(Study material begins)

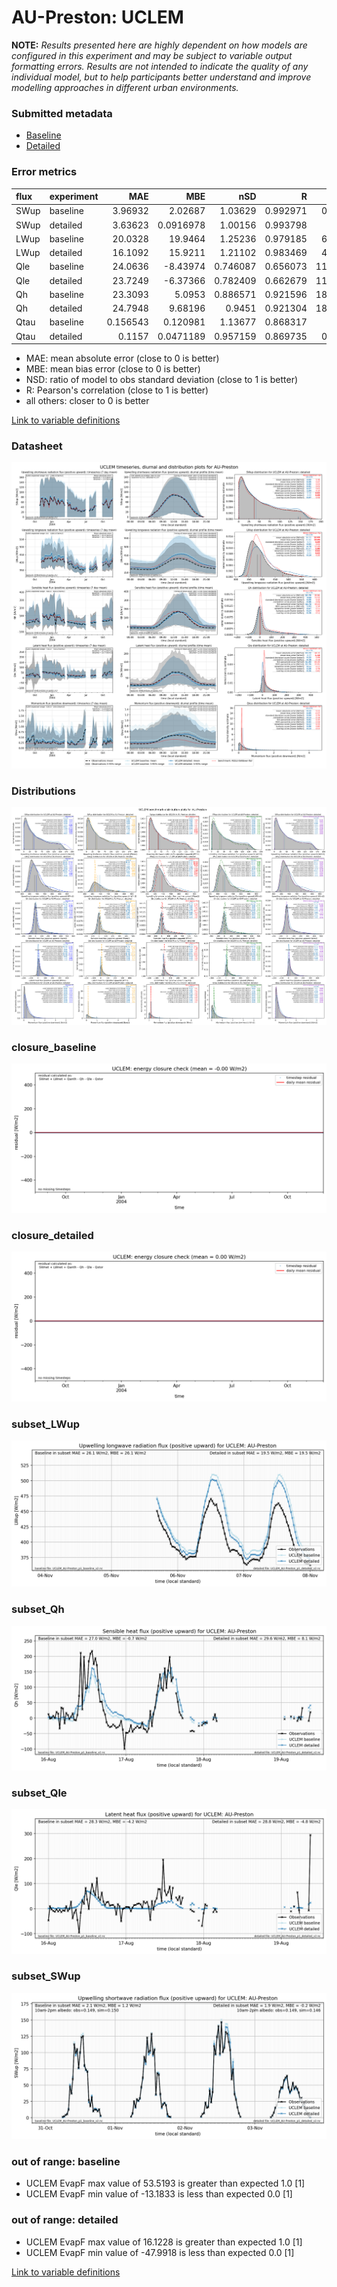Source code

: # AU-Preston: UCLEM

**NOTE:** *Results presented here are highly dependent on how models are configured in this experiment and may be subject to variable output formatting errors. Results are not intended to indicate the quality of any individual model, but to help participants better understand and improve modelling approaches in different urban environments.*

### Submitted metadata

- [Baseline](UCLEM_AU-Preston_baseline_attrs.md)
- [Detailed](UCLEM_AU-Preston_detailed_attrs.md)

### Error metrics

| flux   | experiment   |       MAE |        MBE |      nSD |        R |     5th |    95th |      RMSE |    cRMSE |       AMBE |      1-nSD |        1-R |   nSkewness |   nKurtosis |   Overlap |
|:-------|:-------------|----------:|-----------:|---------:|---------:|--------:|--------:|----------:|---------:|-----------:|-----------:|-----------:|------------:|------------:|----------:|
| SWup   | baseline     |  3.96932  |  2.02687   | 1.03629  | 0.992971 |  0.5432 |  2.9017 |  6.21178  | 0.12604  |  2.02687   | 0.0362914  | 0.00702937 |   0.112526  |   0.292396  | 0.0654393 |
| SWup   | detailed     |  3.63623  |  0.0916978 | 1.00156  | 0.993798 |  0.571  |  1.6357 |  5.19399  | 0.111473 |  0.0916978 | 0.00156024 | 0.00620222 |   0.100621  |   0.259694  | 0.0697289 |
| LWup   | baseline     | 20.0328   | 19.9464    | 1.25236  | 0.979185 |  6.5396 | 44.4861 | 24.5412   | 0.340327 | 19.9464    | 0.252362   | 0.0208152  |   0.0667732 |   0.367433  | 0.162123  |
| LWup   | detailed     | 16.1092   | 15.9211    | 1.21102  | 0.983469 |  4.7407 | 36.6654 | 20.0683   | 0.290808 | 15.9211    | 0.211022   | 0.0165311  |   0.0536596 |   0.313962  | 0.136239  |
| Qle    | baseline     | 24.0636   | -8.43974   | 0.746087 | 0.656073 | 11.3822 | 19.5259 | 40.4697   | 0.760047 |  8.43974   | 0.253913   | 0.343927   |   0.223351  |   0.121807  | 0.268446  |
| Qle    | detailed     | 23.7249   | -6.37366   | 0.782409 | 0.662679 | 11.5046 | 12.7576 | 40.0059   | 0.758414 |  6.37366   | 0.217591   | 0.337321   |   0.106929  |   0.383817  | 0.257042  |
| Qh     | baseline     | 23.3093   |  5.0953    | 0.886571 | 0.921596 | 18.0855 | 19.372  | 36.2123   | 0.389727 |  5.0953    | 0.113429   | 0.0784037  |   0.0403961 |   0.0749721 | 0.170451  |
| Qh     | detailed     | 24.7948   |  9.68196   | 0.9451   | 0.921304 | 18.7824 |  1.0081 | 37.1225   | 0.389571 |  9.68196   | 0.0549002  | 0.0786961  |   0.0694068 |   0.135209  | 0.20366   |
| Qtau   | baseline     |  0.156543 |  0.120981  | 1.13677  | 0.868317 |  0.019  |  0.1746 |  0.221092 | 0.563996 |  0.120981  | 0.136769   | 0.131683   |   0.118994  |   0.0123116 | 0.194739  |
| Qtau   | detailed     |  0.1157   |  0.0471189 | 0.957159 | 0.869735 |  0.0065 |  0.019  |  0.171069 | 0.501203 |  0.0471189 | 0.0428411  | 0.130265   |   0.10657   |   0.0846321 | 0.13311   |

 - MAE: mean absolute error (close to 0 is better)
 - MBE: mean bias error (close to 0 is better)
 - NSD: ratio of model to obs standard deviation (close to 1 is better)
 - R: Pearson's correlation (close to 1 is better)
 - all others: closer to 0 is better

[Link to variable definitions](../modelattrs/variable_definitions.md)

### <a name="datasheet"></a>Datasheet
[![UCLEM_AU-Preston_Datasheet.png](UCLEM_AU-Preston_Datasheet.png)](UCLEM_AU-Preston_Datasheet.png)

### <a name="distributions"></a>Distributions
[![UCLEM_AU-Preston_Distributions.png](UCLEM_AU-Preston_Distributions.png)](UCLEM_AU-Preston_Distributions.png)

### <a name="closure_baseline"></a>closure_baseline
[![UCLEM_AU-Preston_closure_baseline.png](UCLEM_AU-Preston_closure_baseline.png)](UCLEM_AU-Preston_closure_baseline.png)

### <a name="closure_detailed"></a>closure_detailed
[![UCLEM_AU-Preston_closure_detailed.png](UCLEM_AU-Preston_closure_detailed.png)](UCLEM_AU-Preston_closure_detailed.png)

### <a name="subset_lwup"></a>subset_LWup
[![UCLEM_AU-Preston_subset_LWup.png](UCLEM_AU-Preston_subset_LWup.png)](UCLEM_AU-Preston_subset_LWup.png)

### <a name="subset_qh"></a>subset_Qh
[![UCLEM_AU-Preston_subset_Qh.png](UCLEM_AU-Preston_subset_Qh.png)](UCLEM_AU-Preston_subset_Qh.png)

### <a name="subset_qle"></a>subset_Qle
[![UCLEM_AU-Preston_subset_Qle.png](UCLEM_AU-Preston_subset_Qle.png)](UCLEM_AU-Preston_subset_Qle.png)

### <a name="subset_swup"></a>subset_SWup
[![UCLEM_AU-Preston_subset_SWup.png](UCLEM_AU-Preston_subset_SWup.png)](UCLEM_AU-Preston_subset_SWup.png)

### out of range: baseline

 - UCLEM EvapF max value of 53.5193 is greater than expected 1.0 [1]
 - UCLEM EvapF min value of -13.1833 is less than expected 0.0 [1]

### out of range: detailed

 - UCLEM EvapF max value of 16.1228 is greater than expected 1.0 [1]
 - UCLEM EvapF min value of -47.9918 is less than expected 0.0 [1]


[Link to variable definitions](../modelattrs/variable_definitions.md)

(Study material ends)
(Study material begins)

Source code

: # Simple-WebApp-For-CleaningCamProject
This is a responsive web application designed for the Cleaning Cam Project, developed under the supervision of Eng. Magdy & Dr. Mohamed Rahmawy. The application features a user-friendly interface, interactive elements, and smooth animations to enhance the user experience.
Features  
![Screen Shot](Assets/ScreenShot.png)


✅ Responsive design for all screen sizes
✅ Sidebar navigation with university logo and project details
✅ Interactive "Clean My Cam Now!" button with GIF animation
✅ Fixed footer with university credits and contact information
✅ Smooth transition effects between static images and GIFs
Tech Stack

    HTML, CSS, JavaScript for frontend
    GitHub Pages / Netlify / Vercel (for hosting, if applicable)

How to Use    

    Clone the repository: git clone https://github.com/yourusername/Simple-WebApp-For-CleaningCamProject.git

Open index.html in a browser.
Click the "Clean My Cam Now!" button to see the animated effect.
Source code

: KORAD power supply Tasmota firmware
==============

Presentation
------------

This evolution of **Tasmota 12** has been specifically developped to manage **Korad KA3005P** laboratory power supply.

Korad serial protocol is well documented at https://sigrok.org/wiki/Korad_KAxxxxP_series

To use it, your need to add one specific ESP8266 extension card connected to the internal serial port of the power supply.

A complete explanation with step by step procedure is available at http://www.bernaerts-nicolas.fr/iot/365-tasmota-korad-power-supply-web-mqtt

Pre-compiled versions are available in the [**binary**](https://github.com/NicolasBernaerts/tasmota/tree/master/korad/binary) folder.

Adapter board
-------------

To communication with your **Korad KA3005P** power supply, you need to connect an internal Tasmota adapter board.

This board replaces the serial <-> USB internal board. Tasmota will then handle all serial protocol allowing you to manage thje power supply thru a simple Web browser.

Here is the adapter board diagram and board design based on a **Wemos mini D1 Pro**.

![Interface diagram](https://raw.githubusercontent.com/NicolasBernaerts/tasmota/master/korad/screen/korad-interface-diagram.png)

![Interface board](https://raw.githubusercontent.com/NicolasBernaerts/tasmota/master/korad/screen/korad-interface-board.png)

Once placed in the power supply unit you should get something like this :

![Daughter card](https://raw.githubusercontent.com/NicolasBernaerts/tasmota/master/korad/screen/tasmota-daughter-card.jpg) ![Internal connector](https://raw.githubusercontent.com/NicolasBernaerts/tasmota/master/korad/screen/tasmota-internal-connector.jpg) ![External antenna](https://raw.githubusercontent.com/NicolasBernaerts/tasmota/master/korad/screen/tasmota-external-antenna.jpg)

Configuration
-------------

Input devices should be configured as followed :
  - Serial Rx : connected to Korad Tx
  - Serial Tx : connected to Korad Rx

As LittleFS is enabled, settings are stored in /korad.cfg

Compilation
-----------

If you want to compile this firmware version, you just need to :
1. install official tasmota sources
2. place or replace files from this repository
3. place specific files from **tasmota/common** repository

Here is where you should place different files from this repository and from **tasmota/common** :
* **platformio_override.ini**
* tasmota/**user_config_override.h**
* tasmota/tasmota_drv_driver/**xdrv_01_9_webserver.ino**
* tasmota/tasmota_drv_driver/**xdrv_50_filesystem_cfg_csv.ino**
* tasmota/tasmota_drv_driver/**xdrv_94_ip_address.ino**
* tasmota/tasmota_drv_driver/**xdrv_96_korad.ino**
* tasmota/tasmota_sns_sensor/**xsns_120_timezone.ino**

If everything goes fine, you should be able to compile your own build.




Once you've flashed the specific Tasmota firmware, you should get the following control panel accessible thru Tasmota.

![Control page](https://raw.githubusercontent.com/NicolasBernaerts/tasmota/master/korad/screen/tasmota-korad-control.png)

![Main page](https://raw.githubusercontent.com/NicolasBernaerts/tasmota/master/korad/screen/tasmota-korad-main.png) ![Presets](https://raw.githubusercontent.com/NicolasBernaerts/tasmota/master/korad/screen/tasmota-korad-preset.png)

(Study material ends)
(Study material begins)

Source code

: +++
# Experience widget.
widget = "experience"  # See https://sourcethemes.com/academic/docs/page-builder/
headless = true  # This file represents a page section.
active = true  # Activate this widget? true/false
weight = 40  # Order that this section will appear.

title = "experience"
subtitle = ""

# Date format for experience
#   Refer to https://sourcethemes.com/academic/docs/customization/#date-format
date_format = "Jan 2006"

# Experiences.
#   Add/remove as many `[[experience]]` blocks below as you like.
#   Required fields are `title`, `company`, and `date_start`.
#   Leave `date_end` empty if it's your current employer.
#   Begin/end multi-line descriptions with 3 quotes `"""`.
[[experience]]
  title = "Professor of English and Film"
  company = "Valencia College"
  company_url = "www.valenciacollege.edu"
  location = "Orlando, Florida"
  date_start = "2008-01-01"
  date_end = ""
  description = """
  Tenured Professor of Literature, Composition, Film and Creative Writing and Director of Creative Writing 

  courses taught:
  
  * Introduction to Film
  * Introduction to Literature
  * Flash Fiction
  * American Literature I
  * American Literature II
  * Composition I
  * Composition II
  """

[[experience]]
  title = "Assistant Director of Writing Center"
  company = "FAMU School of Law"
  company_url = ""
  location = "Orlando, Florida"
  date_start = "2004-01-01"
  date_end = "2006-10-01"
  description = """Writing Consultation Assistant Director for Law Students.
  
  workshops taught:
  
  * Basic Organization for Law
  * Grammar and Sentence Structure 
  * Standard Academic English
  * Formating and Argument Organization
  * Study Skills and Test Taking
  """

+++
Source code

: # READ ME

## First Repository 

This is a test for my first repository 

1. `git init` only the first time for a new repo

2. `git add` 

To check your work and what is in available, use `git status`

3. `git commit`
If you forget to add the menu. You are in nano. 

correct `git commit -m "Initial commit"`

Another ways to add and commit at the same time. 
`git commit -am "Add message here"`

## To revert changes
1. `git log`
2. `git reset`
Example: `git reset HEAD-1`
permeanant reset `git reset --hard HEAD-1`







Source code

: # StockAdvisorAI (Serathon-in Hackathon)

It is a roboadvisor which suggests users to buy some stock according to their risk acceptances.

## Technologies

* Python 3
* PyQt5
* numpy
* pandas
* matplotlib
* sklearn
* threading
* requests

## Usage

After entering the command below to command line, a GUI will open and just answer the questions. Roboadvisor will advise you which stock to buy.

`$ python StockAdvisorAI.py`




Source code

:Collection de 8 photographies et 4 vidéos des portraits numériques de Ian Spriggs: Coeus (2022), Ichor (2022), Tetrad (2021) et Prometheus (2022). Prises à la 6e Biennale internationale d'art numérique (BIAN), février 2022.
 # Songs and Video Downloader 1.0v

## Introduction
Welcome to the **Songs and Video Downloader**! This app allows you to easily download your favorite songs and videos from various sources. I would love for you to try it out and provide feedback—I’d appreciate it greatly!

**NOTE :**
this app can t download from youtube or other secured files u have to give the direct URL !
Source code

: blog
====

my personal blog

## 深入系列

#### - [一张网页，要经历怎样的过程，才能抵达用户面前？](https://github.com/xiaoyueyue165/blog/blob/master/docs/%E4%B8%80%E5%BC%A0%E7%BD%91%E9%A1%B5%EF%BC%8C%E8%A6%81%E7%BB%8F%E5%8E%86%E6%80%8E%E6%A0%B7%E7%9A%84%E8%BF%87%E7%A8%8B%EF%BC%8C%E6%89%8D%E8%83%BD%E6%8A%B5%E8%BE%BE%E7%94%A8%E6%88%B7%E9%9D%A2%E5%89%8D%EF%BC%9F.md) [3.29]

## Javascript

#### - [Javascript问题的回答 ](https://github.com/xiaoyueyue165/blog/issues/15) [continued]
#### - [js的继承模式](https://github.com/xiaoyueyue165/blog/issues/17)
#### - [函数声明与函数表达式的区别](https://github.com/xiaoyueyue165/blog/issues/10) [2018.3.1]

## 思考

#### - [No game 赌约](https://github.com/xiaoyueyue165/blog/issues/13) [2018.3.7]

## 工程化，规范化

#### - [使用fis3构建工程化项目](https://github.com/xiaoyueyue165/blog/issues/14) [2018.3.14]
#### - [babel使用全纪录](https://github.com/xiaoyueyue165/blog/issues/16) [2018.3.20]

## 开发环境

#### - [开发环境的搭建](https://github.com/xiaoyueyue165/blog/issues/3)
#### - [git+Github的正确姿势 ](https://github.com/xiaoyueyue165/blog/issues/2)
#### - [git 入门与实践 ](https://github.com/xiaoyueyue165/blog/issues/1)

(Study material ends)

Work to be completed: Could you transcribe the entries above word for word, from the line with "images and GIFs" down to the line with "To use it, your", keeping both?

Reply to the task:
✅ Smooth transition effects between static images and GIFs
Tech Stack

    HTML, CSS, JavaScript for frontend
    GitHub Pages / Netlify / Vercel (for hosting, if applicable)

How to Use    

    Clone the repository: git clone https://github.com/yourusername/Simple-WebApp-For-CleaningCamProject.git

Open index.html in a browser.
Click the "Clean My Cam Now!" button to see the animated effect.
Source code

: KORAD power supply Tasmota firmware
==============

Presentation
------------

This evolution of **Tasmota 12** has been specifically developped to manage **Korad KA3005P** laboratory power supply.

Korad serial protocol is well documented at https://sigrok.org/wiki/Korad_KAxxxxP_series

To use it, your need to add one specific ESP8266 extension card connected to the internal serial port of the power supply.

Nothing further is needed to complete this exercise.